Record extracts:
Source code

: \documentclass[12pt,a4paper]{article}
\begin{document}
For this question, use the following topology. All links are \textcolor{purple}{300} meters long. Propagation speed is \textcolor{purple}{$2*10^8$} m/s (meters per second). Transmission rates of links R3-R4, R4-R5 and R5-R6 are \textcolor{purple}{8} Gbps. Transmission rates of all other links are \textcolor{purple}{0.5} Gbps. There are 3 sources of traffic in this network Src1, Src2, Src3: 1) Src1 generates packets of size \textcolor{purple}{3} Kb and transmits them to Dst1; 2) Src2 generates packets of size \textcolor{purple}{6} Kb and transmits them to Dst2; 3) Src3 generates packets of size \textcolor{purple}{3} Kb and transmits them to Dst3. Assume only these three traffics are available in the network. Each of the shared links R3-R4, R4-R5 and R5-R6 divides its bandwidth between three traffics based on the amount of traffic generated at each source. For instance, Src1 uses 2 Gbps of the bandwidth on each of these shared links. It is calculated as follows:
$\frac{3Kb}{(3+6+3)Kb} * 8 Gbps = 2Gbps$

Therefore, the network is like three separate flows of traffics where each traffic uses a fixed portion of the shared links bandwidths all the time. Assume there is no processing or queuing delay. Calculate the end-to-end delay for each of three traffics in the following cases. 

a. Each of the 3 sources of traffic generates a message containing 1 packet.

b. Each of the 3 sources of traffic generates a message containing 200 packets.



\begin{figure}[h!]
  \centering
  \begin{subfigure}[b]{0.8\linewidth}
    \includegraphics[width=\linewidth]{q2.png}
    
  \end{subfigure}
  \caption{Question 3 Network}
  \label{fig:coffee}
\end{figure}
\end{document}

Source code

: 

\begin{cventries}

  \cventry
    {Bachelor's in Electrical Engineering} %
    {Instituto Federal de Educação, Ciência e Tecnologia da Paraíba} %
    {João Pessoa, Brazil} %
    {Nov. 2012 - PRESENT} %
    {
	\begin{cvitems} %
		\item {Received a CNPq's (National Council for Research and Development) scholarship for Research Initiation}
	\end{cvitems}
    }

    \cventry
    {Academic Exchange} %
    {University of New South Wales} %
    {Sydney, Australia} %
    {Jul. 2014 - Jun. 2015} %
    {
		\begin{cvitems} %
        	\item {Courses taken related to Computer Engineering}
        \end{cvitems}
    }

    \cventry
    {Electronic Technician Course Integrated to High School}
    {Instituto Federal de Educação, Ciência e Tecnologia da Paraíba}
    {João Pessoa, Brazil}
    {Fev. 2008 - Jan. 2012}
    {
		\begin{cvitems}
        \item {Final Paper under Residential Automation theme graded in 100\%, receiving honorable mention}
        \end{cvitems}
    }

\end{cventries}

Required action:
Reproduce the data shown above exactly.

Task output:
Source code

: \documentclass[12pt,a4paper]{article}
\begin{document}
For this question, use the following topology. All links are \textcolor{purple}{300} meters long. Propagation speed is \textcolor{purple}{$2*10^8$} m/s (meters per second). Transmission rates of links R3-R4, R4-R5 and R5-R6 are \textcolor{purple}{8} Gbps. Transmission rates of all other links are \textcolor{purple}{0.5} Gbps. There are 3 sources of traffic in this network Src1, Src2, Src3: 1) Src1 generates packets of size \textcolor{purple}{3} Kb and transmits them to Dst1; 2) Src2 generates packets of size \textcolor{purple}{6} Kb and transmits them to Dst2; 3) Src3 generates packets of size \textcolor{purple}{3} Kb and transmits them to Dst3. Assume only these three traffics are available in the network. Each of the shared links R3-R4, R4-R5 and R5-R6 divides its bandwidth between three traffics based on the amount of traffic generated at each source. For instance, Src1 uses 2 Gbps of the bandwidth on each of these shared links. It is calculated as follows:
$\frac{3Kb}{(3+6+3)Kb} * 8 Gbps = 2Gbps$

Therefore, the network is like three separate flows of traffics where each traffic uses a fixed portion of the shared links bandwidths all the time. Assume there is no processing or queuing delay. Calculate the end-to-end delay for each of three traffics in the following cases. 

a. Each of the 3 sources of traffic generates a message containing 1 packet.

b. Each of the 3 sources of traffic generates a message containing 200 packets.



\begin{figure}[h!]
  \centering
  \begin{subfigure}[b]{0.8\linewidth}
    \includegraphics[width=\linewidth]{q2.png}
    
  \end{subfigure}
  \caption{Question 3 Network}
  \label{fig:coffee}
\end{figure}
\end{document}

Source code

: 

\begin{cventries}

  \cventry
    {Bachelor's in Electrical Engineering} %
    {Instituto Federal de Educação, Ciência e Tecnologia da Paraíba} %
    {João Pessoa, Brazil} %
    {Nov. 2012 - PRESENT} %
    {
	\begin{cvitems} %
		\item {Received a CNPq's (National Council for Research and Development) scholarship for Research Initiation}
	\end{cvitems}
    }

    \cventry
    {Academic Exchange} %
    {University of New South Wales} %
    {Sydney, Australia} %
    {Jul. 2014 - Jun. 2015} %
    {
		\begin{cvitems} %
        	\item {Courses taken related to Computer Engineering}
        \end{cvitems}
    }

    \cventry
    {Electronic Technician Course Integrated to High School}
    {Instituto Federal de Educação, Ciência e Tecnologia da Paraíba}
    {João Pessoa, Brazil}
    {Fev. 2008 - Jan. 2012}
    {
		\begin{cvitems}
        \item {Final Paper under Residential Automation theme graded in 100\%, receiving honorable mention}
        \end{cvitems}
    }

\end{cventries}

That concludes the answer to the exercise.